We perform a three-dimensional stability analysis of the Kelvin–Helmholtz (KH) billow, developing in a shear layer between two fluids with different density. We begin with two-dimensional simulations of the temporally evolving mixing layer, yielding the unsteady base flow fields. The Reynolds number is 1500 while the Schmidt and Froude numbers are infinite. Then exponentially unstable modes are extracted from a linear stability analysis performed at the saturation of the primary mode kinetic energy. The spectrum of the least stable modes exhibits two main classes. The first class comprises three-dimensional core-centred and braid-centred modes already present in the homogeneous case. The baroclinic vorticity concentration in the braid lying on the light side of the KH billow turns the flow into a sharp vorticity ridge holding high shear levels. The hyperbolic modes benefit from the enhanced level of shear in the braid whereas elliptic modes remain quite insensitive to the modifications of the base flow.
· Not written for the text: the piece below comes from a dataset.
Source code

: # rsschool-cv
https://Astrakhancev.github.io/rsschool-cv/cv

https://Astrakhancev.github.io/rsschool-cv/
In the second class, we found typical two-dimensional modes resulting from a shear instability of the curved vorticity-enhanced braid. For a density contrast of 0.5, the wavelength of the two-dimensional instability is about ten times shorter than that of the primary wave. Its amplification rate competes well against those of the hyperbolic three-dimensional modes. The vorticity-enhanced braid thus becomes the preferred location for the development of secondary instabilities. This stands as the key feature of the transition of the variable-density mixing layer. We carry out a fully resolved numerical continuation of the nonlinear development of the two-dimensional braid-mode. Secondary roll-ups due to a small-scale Kelvin–Helmholtz mechanism are promoted by the underlying strain field and develop rapidly in the compression part of the braid. Originally analysed by Reinoud et al. (Phys. Fluids, vol. 12, 2000, p. 2489) from two-dimensional non-viscous numerical simulations, this instability is shown to substantially increase the mixing.